## TRY IT
Transcribe only part of the material below: the lines from the one containing "(4b) - View" through the one containing "( reference Al)", inclusive, exactly as written.

───

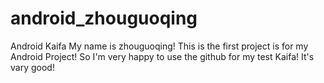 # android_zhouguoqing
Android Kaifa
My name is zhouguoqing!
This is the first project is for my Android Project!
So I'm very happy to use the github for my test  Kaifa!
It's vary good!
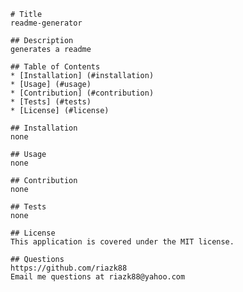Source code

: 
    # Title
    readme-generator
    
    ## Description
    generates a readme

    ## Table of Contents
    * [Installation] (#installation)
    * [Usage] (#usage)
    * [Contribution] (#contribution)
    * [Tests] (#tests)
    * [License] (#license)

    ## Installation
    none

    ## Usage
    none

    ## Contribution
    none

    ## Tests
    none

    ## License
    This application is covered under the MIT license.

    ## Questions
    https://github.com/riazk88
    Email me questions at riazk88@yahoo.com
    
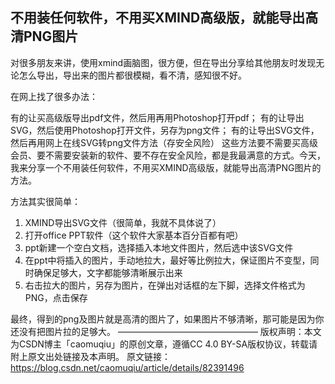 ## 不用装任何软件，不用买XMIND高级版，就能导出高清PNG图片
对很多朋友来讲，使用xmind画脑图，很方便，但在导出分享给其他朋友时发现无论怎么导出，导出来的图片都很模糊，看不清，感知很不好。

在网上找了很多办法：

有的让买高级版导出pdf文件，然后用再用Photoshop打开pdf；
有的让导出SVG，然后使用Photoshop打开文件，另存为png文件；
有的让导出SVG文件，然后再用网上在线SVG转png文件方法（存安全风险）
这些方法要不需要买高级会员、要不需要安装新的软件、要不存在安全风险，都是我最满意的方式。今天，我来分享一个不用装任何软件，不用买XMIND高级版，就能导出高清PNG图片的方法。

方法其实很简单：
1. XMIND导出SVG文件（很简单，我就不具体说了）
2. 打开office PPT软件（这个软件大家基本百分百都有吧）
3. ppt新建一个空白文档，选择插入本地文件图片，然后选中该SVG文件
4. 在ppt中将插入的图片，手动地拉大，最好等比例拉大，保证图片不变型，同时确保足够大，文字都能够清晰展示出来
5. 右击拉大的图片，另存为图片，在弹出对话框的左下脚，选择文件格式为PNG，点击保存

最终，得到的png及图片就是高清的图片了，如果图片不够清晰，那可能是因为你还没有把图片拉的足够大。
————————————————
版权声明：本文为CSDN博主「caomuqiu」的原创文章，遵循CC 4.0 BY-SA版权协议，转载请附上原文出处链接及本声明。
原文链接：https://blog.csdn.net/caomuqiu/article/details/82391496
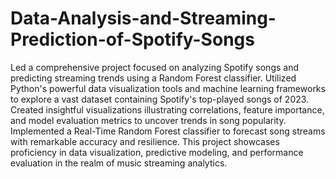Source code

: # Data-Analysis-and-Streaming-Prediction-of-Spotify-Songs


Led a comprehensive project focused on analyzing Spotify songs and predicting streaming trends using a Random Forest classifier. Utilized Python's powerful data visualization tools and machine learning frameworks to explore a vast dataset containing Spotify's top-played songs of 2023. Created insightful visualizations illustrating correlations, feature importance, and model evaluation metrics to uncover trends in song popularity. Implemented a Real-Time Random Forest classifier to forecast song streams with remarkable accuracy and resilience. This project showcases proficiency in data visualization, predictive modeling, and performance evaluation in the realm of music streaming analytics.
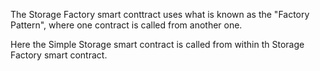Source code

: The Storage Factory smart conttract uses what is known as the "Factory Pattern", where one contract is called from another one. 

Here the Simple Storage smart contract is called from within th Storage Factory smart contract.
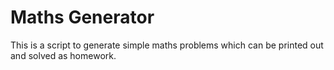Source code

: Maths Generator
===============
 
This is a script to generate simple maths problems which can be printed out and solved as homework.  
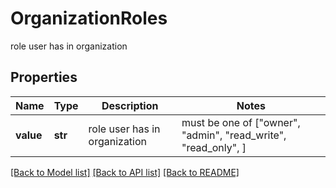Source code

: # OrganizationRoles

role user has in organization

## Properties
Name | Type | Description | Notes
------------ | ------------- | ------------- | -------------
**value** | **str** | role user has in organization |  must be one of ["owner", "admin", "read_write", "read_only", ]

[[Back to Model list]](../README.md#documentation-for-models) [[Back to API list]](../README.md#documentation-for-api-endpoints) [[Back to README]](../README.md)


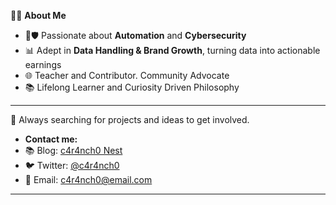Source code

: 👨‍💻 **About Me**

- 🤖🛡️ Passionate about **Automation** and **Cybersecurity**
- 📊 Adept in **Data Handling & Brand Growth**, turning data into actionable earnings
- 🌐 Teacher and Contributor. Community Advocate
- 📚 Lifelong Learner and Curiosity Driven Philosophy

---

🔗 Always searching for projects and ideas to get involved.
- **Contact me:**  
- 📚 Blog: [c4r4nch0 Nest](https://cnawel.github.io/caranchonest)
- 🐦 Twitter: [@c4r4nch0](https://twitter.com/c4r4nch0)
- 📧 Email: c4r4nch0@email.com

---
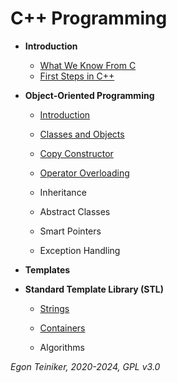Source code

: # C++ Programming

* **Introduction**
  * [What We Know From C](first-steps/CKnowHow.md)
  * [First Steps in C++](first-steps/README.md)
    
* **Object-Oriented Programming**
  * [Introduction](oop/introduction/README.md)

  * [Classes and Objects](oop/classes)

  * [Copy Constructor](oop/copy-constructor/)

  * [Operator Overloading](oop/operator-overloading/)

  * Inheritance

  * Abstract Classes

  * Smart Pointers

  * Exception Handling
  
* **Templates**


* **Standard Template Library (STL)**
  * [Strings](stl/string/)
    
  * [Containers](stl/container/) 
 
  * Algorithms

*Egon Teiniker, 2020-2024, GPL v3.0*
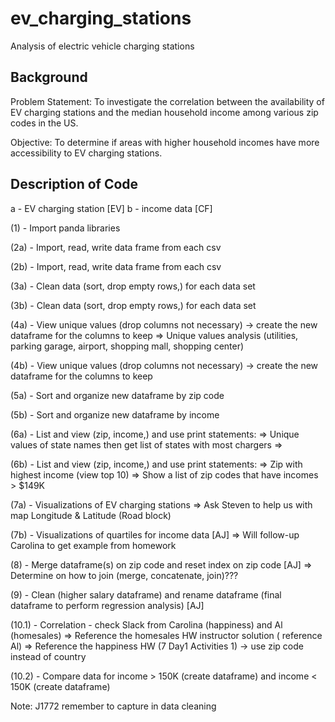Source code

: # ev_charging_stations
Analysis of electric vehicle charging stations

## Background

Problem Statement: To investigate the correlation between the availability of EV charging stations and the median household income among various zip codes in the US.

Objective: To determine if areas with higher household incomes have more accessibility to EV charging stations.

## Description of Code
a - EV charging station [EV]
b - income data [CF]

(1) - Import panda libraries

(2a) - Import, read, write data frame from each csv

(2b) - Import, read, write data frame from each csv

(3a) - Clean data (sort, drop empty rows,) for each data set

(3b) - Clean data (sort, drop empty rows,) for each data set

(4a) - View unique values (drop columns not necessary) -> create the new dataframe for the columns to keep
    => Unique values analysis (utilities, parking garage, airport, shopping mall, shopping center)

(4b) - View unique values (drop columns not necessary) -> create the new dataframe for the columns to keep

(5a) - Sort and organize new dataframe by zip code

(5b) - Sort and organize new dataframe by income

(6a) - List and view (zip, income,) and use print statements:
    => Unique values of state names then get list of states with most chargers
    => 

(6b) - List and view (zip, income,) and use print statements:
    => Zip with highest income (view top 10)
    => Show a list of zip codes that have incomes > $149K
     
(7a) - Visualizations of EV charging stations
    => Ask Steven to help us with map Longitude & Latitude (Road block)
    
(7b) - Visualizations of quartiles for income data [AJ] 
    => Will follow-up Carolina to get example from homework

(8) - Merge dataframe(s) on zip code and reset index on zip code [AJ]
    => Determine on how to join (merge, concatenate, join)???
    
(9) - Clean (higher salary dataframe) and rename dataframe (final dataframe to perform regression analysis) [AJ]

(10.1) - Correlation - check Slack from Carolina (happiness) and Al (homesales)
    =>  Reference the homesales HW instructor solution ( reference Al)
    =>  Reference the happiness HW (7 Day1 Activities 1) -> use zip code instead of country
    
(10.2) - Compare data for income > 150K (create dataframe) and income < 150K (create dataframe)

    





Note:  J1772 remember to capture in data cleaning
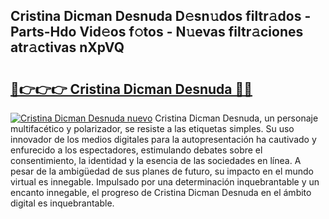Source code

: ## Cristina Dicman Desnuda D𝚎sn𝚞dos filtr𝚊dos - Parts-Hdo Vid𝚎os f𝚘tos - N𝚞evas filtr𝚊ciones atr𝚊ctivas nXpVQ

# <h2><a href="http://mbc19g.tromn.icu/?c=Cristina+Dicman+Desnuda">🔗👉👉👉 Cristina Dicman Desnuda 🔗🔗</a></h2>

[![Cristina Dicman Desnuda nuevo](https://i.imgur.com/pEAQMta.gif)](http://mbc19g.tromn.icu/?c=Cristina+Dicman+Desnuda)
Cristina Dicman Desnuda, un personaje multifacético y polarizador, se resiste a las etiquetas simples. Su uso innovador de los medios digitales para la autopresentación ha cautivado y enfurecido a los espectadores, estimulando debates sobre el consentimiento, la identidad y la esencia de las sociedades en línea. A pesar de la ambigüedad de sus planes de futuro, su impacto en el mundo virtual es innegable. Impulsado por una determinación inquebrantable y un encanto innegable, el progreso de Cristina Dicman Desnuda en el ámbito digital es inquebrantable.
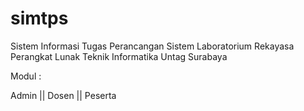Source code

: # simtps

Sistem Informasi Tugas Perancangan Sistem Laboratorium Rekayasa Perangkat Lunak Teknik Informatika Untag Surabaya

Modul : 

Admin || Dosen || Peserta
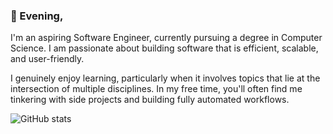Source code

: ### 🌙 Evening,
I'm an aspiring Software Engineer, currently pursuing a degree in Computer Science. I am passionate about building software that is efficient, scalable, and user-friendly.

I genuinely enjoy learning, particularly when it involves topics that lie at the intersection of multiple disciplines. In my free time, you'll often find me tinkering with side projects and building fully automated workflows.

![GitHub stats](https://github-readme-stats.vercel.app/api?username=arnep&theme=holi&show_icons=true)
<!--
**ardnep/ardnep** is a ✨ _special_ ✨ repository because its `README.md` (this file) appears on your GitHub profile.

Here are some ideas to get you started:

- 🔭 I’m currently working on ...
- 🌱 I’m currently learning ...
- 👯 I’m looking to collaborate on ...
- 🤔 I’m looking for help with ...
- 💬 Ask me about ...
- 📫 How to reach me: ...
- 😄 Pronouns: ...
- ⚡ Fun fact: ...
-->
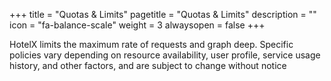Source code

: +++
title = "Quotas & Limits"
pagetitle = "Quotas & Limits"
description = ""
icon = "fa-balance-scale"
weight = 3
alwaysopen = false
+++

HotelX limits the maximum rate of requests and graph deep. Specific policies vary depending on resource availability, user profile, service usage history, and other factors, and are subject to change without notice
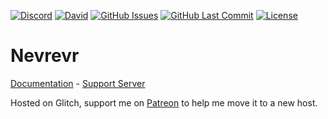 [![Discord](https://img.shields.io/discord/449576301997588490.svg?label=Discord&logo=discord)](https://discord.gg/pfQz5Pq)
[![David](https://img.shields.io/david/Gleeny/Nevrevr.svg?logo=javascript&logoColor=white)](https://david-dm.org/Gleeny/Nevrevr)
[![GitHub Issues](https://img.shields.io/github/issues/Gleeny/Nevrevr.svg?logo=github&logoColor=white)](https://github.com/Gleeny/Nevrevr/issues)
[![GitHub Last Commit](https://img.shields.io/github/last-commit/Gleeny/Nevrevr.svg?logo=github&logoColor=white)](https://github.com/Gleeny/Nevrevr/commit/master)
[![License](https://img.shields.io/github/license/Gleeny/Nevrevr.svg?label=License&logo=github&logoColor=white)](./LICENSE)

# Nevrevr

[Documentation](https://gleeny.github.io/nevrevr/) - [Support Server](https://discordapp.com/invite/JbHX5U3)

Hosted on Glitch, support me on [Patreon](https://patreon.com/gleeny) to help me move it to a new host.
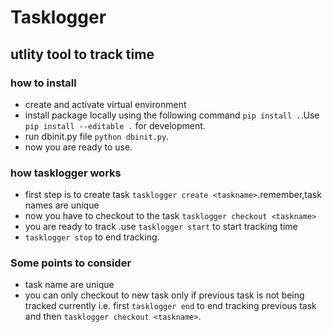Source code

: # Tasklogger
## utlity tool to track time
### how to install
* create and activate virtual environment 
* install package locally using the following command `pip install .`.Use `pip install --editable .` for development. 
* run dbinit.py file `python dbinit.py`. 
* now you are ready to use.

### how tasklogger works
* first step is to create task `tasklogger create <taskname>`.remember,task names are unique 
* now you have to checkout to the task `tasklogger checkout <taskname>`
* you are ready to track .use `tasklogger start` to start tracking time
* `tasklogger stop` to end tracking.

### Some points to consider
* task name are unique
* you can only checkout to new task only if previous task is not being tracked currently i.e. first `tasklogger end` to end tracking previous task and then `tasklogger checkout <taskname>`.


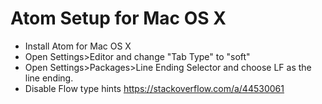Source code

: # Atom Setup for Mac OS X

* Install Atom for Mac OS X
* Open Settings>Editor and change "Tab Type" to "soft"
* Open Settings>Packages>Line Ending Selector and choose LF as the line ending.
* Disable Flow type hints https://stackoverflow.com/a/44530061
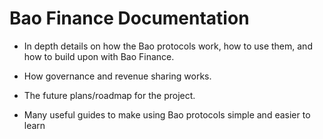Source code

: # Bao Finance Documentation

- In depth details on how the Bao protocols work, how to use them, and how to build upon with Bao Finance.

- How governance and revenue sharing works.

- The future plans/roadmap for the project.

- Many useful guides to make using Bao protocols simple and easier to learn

───

## REPLY TO THE EXERCISE
(4b) - View unique values (drop columns not necessary) -> create the new dataframe for the columns to keep

(5a) - Sort and organize new dataframe by zip code

(5b) - Sort and organize new dataframe by income

(6a) - List and view (zip, income,) and use print statements:
    => Unique values of state names then get list of states with most chargers
    => 

(6b) - List and view (zip, income,) and use print statements:
    => Zip with highest income (view top 10)
    => Show a list of zip codes that have incomes > $149K
     
(7a) - Visualizations of EV charging stations
    => Ask Steven to help us with map Longitude & Latitude (Road block)
    
(7b) - Visualizations of quartiles for income data [AJ] 
    => Will follow-up Carolina to get example from homework

(8) - Merge dataframe(s) on zip code and reset index on zip code [AJ]
    => Determine on how to join (merge, concatenate, join)???
    
(9) - Clean (higher salary dataframe) and rename dataframe (final dataframe to perform regression analysis) [AJ]

(10.1) - Correlation - check Slack from Carolina (happiness) and Al (homesales)
    =>  Reference the homesales HW instructor solution ( reference Al)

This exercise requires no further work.